**Work required:** Count every line below that contains "interfaces", then state the total with no other output.

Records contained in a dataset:
++++++++++

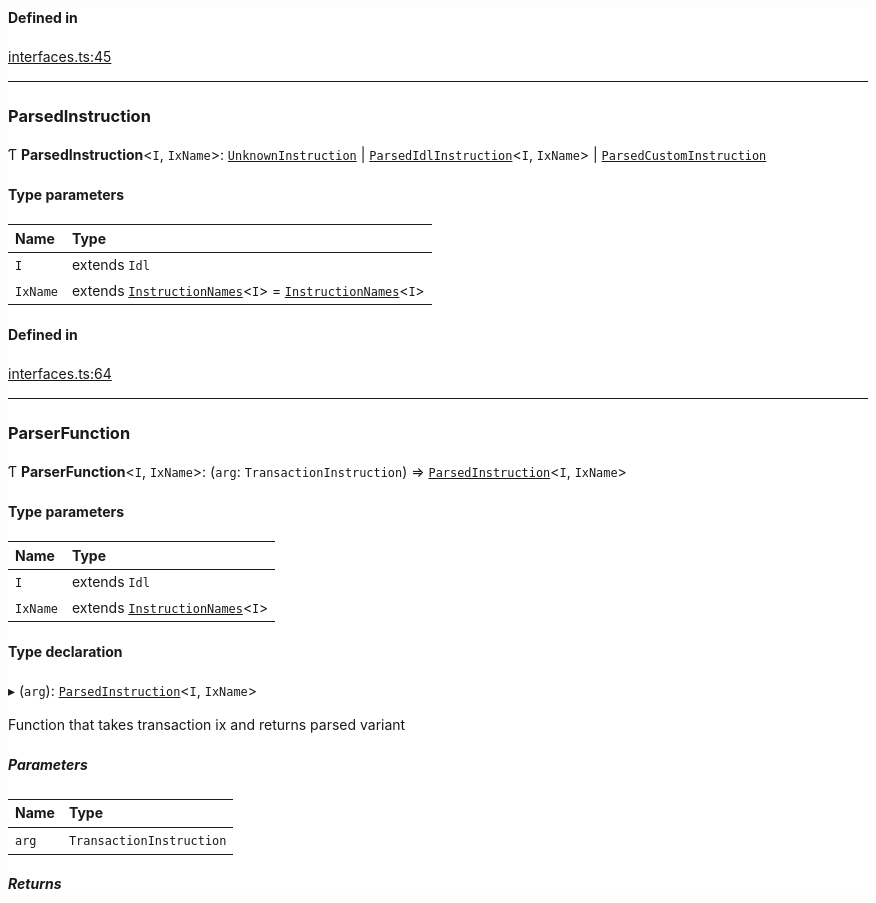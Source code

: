 #### Defined in

[interfaces.ts:45](https://github.com/debridge-finance/solana-tx-parser-public/blob/b05f439/src/interfaces.ts#L45)

___

### ParsedInstruction

Ƭ **ParsedInstruction**<`I`, `IxName`\>: [`UnknownInstruction`](README.md#unknowninstruction) \| [`ParsedIdlInstruction`](interfaces/ParsedIdlInstruction.md)<`I`, `IxName`\> \| [`ParsedCustomInstruction`](interfaces/ParsedCustomInstruction.md)

#### Type parameters

| Name | Type |
| :------ | :------ |
| `I` | extends `Idl` |
| `IxName` | extends [`InstructionNames`](README.md#instructionnames)<`I`\> = [`InstructionNames`](README.md#instructionnames)<`I`\> |

#### Defined in

[interfaces.ts:64](https://github.com/debridge-finance/solana-tx-parser-public/blob/b05f439/src/interfaces.ts#L64)

___

### ParserFunction

Ƭ **ParserFunction**<`I`, `IxName`\>: (`arg`: `TransactionInstruction`) => [`ParsedInstruction`](README.md#parsedinstruction)<`I`, `IxName`\>

#### Type parameters

| Name | Type |
| :------ | :------ |
| `I` | extends `Idl` |
| `IxName` | extends [`InstructionNames`](README.md#instructionnames)<`I`\> |

#### Type declaration

▸ (`arg`): [`ParsedInstruction`](README.md#parsedinstruction)<`I`, `IxName`\>

Function that takes transaction ix and returns parsed variant

##### Parameters

| Name | Type |
| :------ | :------ |
| `arg` | `TransactionInstruction` |

##### Returns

++++++++++

**Response area:** 3